** Provided entries **
-------
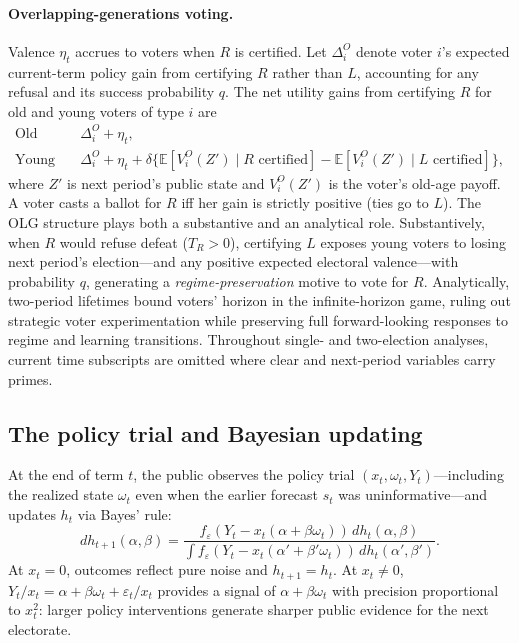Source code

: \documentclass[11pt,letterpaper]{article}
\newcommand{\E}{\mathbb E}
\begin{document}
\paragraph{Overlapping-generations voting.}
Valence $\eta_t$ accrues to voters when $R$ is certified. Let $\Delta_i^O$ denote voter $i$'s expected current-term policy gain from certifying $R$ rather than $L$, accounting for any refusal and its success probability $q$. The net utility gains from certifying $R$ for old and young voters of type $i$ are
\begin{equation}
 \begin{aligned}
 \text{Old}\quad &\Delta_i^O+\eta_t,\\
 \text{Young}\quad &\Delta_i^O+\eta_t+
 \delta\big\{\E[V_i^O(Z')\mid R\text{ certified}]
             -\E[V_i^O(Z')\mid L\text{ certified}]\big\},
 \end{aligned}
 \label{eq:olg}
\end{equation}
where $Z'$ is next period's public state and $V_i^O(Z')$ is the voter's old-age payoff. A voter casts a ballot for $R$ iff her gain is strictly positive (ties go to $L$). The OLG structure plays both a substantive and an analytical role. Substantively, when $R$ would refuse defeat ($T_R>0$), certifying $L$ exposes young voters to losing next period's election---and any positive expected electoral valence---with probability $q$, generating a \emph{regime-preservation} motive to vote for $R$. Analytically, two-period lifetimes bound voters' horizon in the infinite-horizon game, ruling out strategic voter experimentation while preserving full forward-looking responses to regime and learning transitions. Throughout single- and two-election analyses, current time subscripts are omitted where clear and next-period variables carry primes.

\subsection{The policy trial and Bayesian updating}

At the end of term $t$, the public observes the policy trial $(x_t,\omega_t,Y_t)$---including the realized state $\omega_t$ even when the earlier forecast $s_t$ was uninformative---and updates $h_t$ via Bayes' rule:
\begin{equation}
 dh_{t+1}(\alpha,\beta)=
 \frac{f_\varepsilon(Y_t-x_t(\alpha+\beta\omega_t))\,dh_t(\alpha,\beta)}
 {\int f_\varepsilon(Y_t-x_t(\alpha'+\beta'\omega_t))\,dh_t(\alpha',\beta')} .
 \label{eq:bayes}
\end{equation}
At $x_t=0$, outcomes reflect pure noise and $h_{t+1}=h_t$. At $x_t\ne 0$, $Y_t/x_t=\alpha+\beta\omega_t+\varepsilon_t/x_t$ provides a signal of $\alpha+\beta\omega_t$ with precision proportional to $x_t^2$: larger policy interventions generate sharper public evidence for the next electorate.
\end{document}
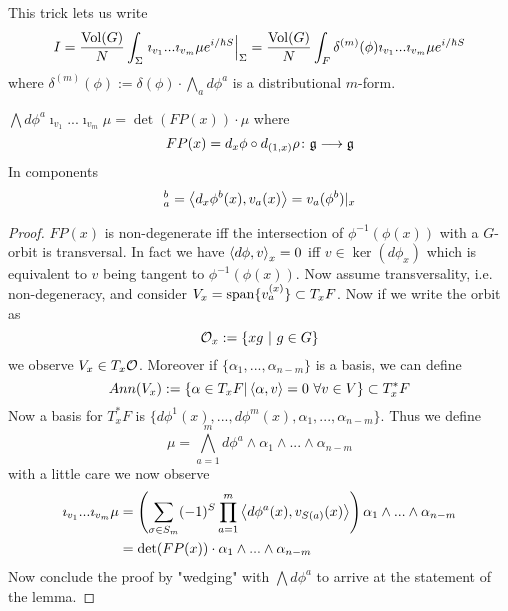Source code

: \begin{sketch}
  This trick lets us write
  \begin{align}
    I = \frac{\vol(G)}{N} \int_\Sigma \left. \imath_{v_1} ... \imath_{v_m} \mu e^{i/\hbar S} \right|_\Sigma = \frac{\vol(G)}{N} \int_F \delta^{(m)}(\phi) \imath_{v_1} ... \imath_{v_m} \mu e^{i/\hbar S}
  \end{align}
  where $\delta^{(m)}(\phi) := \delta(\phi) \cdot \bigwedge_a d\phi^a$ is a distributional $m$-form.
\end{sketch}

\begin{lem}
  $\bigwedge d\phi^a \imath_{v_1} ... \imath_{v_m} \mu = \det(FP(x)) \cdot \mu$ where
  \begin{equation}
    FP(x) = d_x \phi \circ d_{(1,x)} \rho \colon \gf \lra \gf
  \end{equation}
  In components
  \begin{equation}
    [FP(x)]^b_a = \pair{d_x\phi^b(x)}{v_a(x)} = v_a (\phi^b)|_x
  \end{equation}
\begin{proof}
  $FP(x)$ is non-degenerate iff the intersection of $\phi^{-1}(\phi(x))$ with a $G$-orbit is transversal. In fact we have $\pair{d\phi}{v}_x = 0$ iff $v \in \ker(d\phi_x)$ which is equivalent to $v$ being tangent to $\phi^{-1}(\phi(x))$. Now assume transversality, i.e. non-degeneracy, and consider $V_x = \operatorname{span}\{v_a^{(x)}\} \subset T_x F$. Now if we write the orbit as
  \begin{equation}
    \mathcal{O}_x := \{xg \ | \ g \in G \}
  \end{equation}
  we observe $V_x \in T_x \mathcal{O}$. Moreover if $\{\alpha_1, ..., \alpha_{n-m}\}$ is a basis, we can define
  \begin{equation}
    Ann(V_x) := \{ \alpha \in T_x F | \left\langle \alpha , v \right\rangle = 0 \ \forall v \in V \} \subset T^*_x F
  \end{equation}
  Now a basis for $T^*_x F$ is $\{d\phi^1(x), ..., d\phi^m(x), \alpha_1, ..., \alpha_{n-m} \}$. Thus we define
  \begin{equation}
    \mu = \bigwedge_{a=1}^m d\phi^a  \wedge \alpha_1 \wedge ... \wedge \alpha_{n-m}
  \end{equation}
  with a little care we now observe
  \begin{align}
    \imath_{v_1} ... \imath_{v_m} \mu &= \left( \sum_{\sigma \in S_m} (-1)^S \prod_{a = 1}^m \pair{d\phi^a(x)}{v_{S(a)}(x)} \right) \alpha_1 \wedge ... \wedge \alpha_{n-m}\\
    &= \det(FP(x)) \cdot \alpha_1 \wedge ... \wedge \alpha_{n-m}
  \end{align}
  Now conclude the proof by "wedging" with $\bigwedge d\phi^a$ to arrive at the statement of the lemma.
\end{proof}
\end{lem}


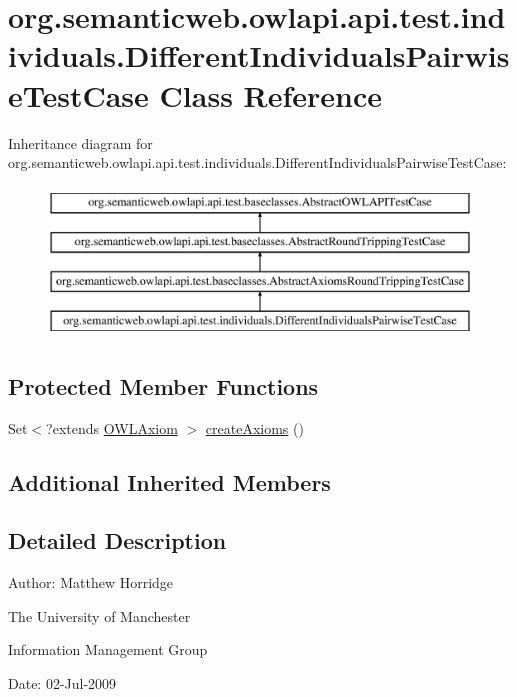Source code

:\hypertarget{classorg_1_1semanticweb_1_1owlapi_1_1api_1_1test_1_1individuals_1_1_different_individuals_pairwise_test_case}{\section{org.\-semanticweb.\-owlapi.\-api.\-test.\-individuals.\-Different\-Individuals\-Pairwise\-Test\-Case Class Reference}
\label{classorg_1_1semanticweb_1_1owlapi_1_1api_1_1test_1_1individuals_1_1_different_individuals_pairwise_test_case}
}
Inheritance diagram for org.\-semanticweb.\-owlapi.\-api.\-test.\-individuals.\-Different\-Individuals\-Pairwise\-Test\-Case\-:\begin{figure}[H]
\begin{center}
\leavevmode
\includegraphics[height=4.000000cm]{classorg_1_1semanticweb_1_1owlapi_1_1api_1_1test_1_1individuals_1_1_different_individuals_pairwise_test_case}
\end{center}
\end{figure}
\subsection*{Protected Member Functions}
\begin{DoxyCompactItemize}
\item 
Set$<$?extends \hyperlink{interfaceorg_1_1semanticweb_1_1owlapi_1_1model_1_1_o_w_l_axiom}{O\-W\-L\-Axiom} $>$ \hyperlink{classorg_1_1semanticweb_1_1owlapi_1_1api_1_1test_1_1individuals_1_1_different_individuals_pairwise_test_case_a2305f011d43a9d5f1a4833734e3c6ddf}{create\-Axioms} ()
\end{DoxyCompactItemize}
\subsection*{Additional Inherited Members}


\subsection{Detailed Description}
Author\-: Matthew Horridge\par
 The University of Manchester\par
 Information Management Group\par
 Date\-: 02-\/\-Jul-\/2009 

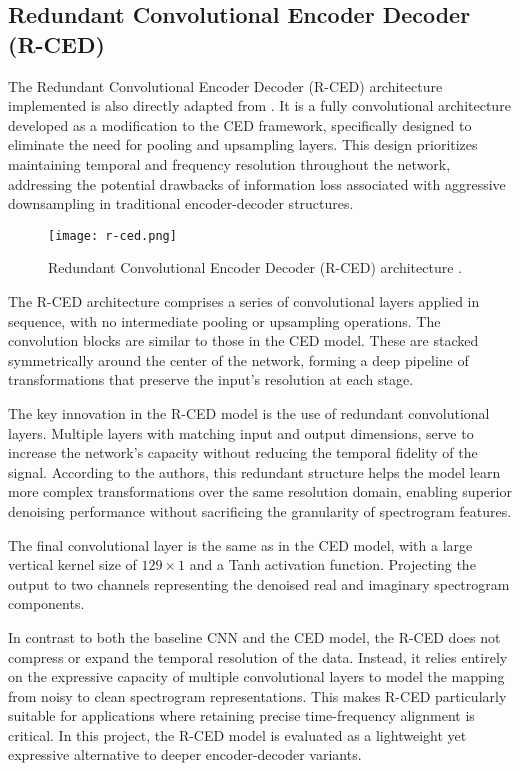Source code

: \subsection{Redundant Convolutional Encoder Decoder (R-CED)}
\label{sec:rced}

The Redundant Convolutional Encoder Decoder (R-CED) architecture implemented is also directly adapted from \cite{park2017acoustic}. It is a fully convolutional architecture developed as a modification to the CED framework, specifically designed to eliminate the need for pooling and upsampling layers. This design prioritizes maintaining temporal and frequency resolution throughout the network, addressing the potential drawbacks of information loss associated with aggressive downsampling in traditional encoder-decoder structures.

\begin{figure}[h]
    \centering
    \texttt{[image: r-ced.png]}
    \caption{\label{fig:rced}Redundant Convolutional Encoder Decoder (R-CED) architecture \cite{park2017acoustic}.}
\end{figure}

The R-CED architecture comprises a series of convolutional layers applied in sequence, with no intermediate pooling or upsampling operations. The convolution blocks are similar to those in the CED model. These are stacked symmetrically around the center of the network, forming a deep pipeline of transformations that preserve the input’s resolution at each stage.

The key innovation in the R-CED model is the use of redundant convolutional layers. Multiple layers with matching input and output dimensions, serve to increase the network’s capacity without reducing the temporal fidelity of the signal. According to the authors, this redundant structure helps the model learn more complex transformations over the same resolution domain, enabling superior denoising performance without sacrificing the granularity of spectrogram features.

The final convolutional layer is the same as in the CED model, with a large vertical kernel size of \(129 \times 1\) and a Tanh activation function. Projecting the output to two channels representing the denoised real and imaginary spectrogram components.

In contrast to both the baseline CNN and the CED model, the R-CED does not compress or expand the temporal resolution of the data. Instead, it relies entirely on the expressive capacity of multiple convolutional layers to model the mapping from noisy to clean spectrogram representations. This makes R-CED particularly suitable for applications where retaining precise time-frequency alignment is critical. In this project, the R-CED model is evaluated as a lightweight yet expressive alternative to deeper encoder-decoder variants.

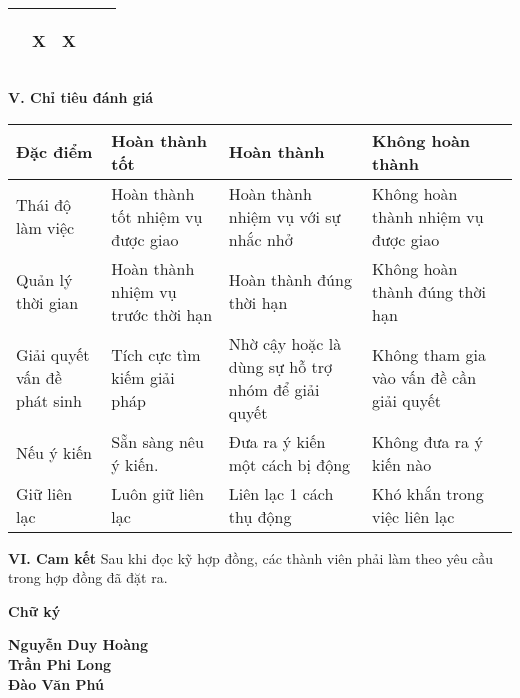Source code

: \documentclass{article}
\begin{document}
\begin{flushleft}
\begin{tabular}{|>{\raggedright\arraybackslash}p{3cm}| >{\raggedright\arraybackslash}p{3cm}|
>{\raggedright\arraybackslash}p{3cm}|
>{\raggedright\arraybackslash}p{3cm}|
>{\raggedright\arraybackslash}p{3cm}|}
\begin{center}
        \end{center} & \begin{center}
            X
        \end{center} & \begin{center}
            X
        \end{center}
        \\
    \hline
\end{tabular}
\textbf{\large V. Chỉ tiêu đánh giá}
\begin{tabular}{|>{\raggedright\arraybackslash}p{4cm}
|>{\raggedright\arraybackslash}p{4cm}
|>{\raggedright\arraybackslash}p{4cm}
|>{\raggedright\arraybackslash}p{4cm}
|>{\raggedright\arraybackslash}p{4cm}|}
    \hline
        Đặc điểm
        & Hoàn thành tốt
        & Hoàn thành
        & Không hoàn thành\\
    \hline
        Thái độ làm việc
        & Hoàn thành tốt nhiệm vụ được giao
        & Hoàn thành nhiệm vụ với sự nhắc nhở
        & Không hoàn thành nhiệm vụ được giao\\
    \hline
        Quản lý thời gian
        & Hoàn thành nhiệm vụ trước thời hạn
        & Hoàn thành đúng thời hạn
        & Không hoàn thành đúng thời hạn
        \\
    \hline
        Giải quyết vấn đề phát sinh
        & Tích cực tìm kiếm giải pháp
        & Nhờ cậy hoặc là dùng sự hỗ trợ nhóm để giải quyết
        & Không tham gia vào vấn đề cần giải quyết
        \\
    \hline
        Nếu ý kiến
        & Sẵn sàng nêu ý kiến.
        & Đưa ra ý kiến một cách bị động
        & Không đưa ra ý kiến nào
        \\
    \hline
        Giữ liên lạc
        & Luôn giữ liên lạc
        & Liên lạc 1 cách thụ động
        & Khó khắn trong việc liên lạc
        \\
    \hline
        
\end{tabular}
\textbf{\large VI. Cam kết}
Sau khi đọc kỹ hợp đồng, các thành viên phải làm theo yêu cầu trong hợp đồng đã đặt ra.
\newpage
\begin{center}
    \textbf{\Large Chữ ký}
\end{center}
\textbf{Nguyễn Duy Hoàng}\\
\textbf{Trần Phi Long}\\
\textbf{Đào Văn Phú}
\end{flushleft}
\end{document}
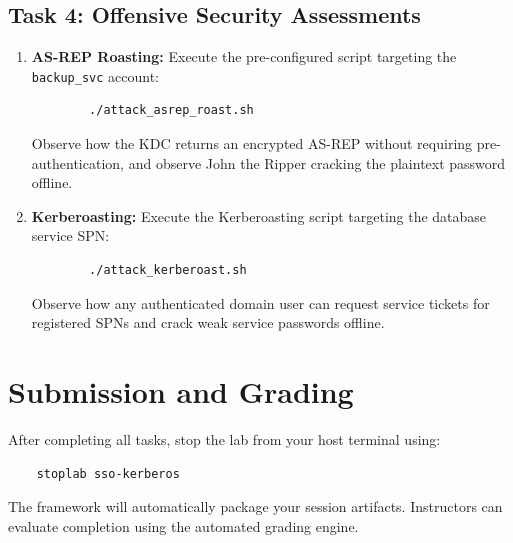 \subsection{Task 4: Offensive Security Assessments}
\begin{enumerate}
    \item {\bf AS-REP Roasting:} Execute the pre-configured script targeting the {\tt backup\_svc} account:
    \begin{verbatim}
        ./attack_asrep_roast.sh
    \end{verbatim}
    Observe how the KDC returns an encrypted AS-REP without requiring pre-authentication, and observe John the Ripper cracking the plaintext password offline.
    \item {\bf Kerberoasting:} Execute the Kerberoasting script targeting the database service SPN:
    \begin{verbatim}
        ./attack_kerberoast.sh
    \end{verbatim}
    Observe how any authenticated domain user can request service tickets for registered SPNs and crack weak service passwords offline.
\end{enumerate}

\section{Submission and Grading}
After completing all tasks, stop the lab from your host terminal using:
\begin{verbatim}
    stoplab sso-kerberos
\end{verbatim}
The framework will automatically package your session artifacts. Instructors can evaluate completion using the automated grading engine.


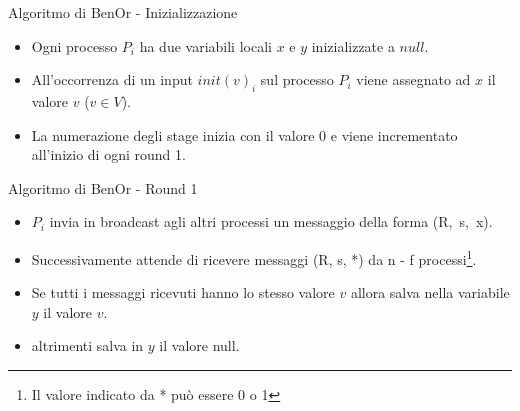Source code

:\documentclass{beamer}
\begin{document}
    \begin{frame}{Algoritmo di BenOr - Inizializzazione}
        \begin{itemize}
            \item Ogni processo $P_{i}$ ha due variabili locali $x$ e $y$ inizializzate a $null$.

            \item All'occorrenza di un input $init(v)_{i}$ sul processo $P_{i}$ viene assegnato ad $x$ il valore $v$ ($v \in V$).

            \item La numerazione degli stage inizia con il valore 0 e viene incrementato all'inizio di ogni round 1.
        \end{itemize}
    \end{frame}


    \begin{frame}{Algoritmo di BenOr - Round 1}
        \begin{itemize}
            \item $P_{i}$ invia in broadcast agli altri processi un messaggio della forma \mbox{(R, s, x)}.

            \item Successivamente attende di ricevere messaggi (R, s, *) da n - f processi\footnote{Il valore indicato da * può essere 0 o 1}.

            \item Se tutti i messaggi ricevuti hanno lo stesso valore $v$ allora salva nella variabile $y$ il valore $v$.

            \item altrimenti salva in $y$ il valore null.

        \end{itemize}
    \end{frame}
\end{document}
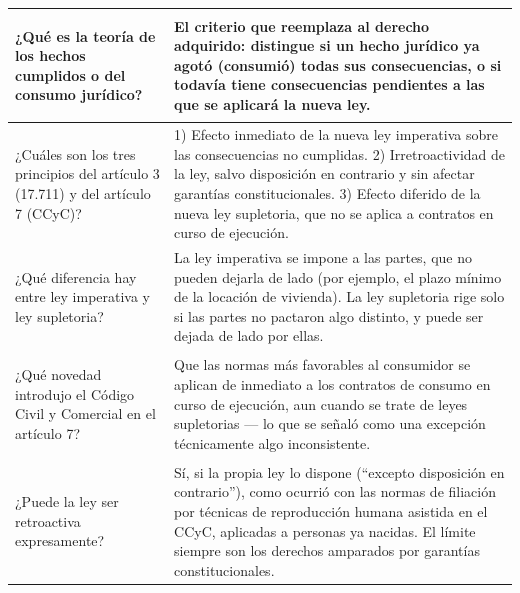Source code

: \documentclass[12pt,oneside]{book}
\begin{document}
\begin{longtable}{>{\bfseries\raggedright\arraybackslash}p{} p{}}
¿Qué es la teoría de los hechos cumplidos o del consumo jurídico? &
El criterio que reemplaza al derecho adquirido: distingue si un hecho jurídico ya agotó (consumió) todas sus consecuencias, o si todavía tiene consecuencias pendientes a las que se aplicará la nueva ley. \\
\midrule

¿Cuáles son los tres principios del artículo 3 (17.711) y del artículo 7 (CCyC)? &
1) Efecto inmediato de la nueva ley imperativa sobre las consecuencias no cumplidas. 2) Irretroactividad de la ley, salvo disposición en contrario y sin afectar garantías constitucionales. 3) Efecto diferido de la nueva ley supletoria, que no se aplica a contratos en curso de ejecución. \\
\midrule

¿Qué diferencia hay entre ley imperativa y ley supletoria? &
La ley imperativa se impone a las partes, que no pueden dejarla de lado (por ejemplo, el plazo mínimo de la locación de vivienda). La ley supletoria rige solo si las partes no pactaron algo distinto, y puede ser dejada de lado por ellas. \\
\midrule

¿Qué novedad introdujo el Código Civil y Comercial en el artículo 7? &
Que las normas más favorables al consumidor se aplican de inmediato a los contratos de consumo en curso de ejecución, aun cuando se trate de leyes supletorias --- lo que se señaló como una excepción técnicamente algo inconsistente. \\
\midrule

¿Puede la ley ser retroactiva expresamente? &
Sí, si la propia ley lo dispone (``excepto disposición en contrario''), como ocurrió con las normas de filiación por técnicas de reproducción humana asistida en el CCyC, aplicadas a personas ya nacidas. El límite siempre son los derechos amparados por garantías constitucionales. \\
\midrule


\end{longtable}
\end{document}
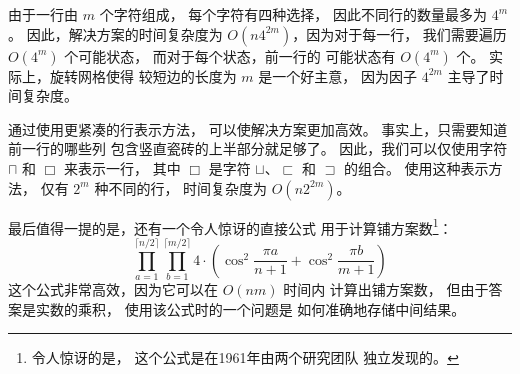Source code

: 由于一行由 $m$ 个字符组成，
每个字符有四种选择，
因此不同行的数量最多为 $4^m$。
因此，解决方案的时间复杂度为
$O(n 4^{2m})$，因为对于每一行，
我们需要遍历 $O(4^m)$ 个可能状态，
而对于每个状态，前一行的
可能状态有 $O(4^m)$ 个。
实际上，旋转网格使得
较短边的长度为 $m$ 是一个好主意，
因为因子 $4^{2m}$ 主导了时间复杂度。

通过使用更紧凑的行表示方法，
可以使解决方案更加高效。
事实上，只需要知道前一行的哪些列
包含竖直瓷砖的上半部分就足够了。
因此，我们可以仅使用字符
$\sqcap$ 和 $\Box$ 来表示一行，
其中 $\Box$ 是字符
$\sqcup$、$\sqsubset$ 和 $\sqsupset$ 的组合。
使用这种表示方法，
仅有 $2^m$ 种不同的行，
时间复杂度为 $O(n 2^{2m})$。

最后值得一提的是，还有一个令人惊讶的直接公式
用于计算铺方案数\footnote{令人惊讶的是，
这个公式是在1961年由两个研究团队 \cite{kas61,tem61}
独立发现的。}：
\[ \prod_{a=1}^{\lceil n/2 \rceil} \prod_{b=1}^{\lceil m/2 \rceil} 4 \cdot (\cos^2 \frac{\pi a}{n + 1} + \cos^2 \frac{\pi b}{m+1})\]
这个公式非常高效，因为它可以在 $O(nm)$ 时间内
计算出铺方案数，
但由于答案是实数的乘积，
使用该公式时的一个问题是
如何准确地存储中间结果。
-------
** About this exercise **
Filter the entries and copy each line with "footnote".

** Solution for this problem **
            \item Successivamente attende di ricevere messaggi (R, s, *) da n - f processi\footnote{Il valore indicato da * può essere 0 o 1}.
用于计算铺方案数\footnote{令人惊讶的是，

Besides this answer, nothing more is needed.